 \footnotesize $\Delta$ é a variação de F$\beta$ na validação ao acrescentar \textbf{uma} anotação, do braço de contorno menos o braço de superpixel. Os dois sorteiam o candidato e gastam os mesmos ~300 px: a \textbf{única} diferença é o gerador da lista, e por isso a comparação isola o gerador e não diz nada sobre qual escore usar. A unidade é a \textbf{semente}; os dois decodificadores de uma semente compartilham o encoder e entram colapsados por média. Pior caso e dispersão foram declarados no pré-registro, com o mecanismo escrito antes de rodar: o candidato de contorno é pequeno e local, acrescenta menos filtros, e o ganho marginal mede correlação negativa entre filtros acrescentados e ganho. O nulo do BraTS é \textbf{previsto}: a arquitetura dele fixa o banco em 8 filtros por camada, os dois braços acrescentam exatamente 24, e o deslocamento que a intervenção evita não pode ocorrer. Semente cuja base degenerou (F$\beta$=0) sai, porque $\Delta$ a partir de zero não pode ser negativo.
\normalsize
* * *
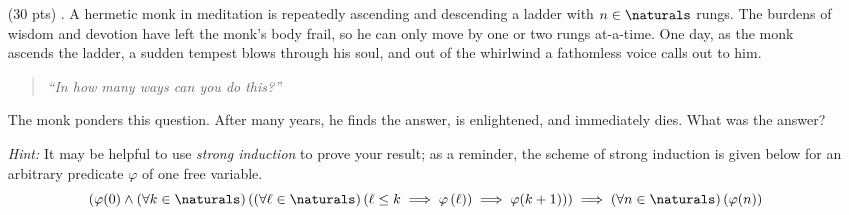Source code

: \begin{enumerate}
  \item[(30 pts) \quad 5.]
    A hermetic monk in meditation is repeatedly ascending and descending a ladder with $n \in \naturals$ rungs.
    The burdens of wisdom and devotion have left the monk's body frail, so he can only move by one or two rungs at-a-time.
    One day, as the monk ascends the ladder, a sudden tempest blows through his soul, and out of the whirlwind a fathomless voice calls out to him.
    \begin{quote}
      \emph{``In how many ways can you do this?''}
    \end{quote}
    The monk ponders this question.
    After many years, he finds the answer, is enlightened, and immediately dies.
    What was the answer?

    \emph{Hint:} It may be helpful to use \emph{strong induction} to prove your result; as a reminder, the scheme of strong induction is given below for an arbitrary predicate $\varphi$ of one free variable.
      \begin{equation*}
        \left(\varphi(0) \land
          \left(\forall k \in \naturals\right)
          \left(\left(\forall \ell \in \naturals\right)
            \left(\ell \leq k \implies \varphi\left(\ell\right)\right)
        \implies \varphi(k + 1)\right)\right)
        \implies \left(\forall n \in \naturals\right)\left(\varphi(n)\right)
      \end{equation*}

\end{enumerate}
--
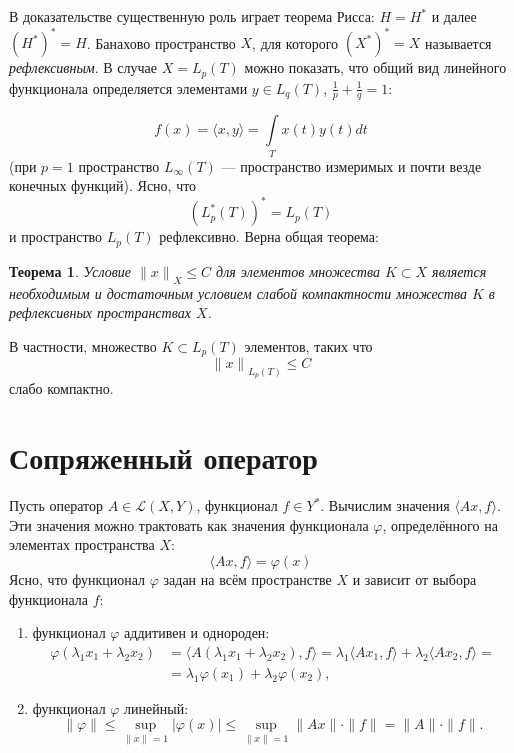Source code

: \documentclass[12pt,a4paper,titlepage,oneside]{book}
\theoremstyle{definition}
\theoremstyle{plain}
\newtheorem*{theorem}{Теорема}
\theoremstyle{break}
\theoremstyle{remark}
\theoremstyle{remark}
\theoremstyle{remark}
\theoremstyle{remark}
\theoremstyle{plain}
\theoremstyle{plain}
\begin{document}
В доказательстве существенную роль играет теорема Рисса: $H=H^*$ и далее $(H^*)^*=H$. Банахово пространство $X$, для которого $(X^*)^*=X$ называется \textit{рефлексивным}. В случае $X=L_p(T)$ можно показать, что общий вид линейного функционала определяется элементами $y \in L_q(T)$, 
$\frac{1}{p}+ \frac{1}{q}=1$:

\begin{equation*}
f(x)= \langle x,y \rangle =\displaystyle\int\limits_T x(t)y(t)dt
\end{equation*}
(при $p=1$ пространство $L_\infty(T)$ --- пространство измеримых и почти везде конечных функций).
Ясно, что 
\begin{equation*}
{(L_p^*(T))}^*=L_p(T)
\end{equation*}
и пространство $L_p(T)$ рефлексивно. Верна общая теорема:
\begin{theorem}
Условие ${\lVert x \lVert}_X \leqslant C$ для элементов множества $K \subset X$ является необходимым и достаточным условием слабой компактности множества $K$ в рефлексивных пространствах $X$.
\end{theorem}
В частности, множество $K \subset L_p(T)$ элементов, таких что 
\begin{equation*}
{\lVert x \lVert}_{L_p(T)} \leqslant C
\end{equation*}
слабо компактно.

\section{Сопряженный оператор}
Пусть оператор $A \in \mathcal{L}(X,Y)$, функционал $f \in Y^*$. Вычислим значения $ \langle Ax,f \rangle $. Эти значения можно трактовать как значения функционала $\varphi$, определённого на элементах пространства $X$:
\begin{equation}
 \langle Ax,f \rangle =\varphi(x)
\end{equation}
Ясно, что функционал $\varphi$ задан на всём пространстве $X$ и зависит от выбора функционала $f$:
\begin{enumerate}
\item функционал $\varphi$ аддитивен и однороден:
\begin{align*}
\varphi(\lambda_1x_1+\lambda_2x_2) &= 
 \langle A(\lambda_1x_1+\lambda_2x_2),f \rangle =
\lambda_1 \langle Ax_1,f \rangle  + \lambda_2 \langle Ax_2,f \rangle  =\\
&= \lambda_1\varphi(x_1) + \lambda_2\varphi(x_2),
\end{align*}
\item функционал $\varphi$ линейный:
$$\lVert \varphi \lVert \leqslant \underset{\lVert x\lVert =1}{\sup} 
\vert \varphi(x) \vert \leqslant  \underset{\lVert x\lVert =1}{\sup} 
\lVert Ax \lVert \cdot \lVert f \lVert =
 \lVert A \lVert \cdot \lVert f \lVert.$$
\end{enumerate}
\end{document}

• [Your assignment]: Return all lines in the entries above that carry the word "many".

• [Written solution]:
      \emph{``In how many ways can you do this?''}
    After many years, he finds the answer, is enlightened, and immediately dies.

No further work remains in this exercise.